Post written by Patrick Yachimski, MD, MPH, from the Division of Gastroenterology, Hepatology & Nutrition, Vanderbilt University Medical Center, Nashville, Tennessee, USA.
This study was conducted to assess whether there has been a change over time in the use of ERCP among patients with surgically unresectable pancreas cancer, and if so, if there was any associated change in clinical outcomes.
There has been considerable refinement in the role of diagnostic and therapeutic ERCP, which has been borne out in studies examining annual ERCP volumes in the United States. There has also been evolution in ERCP techniques and technology, including options for endoprosthesis (stent) therapy. However, there has been little if any reported data on trends or changes in ERCP performance among the population of patients with unresectable pancreas cancer, who often require palliative intervention for relief of biliary obstruction.

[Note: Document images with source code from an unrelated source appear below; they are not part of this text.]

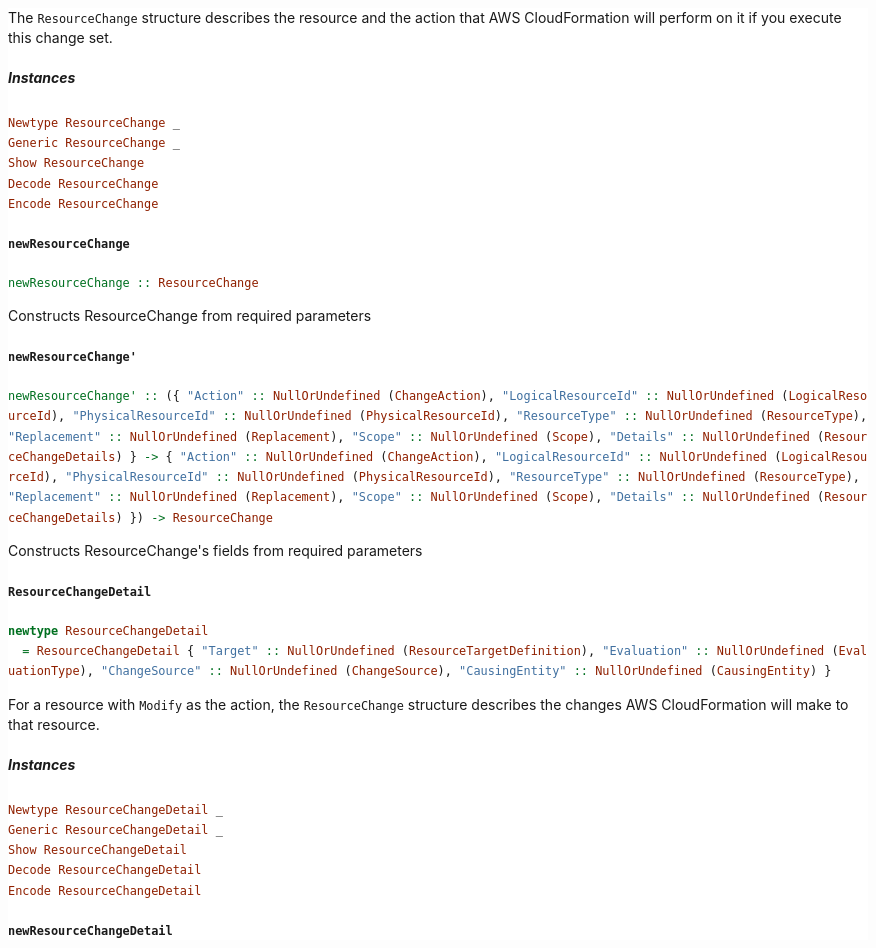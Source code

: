 <p>The <code>ResourceChange</code> structure describes the resource and the action that AWS CloudFormation will perform on it if you execute this change set.</p>

##### Instances
``` purescript
Newtype ResourceChange _
Generic ResourceChange _
Show ResourceChange
Decode ResourceChange
Encode ResourceChange
```

#### `newResourceChange`

``` purescript
newResourceChange :: ResourceChange
```

Constructs ResourceChange from required parameters

#### `newResourceChange'`

``` purescript
newResourceChange' :: ({ "Action" :: NullOrUndefined (ChangeAction), "LogicalResourceId" :: NullOrUndefined (LogicalResourceId), "PhysicalResourceId" :: NullOrUndefined (PhysicalResourceId), "ResourceType" :: NullOrUndefined (ResourceType), "Replacement" :: NullOrUndefined (Replacement), "Scope" :: NullOrUndefined (Scope), "Details" :: NullOrUndefined (ResourceChangeDetails) } -> { "Action" :: NullOrUndefined (ChangeAction), "LogicalResourceId" :: NullOrUndefined (LogicalResourceId), "PhysicalResourceId" :: NullOrUndefined (PhysicalResourceId), "ResourceType" :: NullOrUndefined (ResourceType), "Replacement" :: NullOrUndefined (Replacement), "Scope" :: NullOrUndefined (Scope), "Details" :: NullOrUndefined (ResourceChangeDetails) }) -> ResourceChange
```

Constructs ResourceChange's fields from required parameters

#### `ResourceChangeDetail`

``` purescript
newtype ResourceChangeDetail
  = ResourceChangeDetail { "Target" :: NullOrUndefined (ResourceTargetDefinition), "Evaluation" :: NullOrUndefined (EvaluationType), "ChangeSource" :: NullOrUndefined (ChangeSource), "CausingEntity" :: NullOrUndefined (CausingEntity) }
```

<p>For a resource with <code>Modify</code> as the action, the <code>ResourceChange</code> structure describes the changes AWS CloudFormation will make to that resource.</p>

##### Instances
``` purescript
Newtype ResourceChangeDetail _
Generic ResourceChangeDetail _
Show ResourceChangeDetail
Decode ResourceChangeDetail
Encode ResourceChangeDetail
```

#### `newResourceChangeDetail`
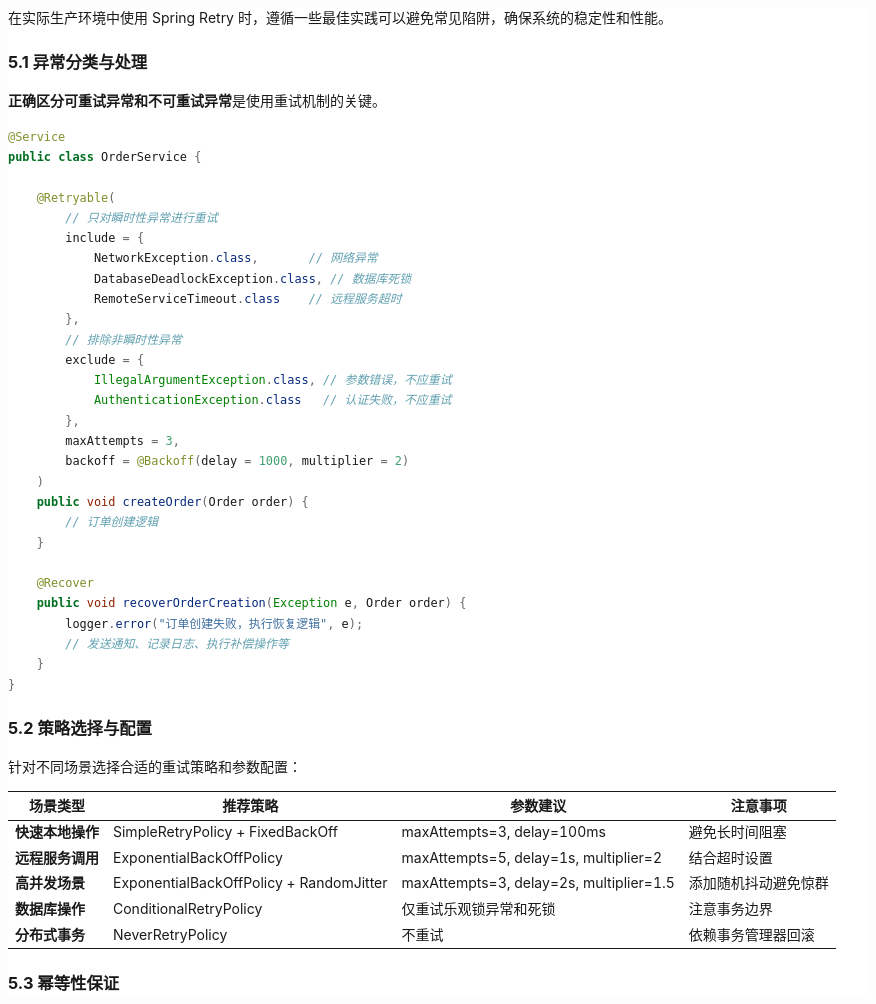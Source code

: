 在实际生产环境中使用 Spring Retry 时，遵循一些最佳实践可以避免常见陷阱，确保系统的稳定性和性能。

### 5.1 异常分类与处理

**正确区分可重试异常和不可重试异常**是使用重试机制的关键。

```java
@Service
public class OrderService {

    @Retryable(
        // 只对瞬时性异常进行重试
        include = {
            NetworkException.class,       // 网络异常
            DatabaseDeadlockException.class, // 数据库死锁
            RemoteServiceTimeout.class    // 远程服务超时
        },
        // 排除非瞬时性异常
        exclude = {
            IllegalArgumentException.class, // 参数错误，不应重试
            AuthenticationException.class   // 认证失败，不应重试
        },
        maxAttempts = 3,
        backoff = @Backoff(delay = 1000, multiplier = 2)
    )
    public void createOrder(Order order) {
        // 订单创建逻辑
    }

    @Recover
    public void recoverOrderCreation(Exception e, Order order) {
        logger.error("订单创建失败，执行恢复逻辑", e);
        // 发送通知、记录日志、执行补偿操作等
    }
}
```

### 5.2 策略选择与配置

针对不同场景选择合适的重试策略和参数配置：

| 场景类型         | 推荐策略                                | 参数建议                                | 注意事项             |
| ---------------- | --------------------------------------- | --------------------------------------- | -------------------- |
| **快速本地操作** | SimpleRetryPolicy + FixedBackOff        | maxAttempts=3, delay=100ms              | 避免长时间阻塞       |
| **远程服务调用** | ExponentialBackOffPolicy                | maxAttempts=5, delay=1s, multiplier=2   | 结合超时设置         |
| **高并发场景**   | ExponentialBackOffPolicy + RandomJitter | maxAttempts=3, delay=2s, multiplier=1.5 | 添加随机抖动避免惊群 |
| **数据库操作**   | ConditionalRetryPolicy                  | 仅重试乐观锁异常和死锁                  | 注意事务边界         |
| **分布式事务**   | NeverRetryPolicy                        | 不重试                                  | 依赖事务管理器回滚   |

### 5.3 幂等性保证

Using the SEER-Medicare linked database, we were able to demonstrate that the proportion of patients with unresectable pancreas cancer who ever underwent ERCP declined between 2001 and 2015. In addition, among patients who underwent ERCP, the total number of ERCP per patient also declined during this time period—suggesting that fewer patients required ERCP reintervention(s). We suspect that these trends are related to an increasingly prevalent use of self-expanding metal stents to treat bile duct obstruction, which are less likely to require elective or on-demand reintervention for stent maintenance compared to plastic stents. An insightful Twitter commentator has also suggested that decline in ERCP performance may also be in part due to a decline in the use of ERCP as a diagnostic tool alone in patients with pancreas cancer, given the now widespread availability and performance of endoscopic ultrasound with tissue sampling for this purpose. Despite the decline in ERCP use during the study time period, overall patient survival improved.
We hope these data are reflective of the increasingly judicious use of ERCP, ideally limited to patients likely to achieve benefit from endoscopic intervention and limiting unnecessary exposure to potential adverse events by reducing the need for reintervention.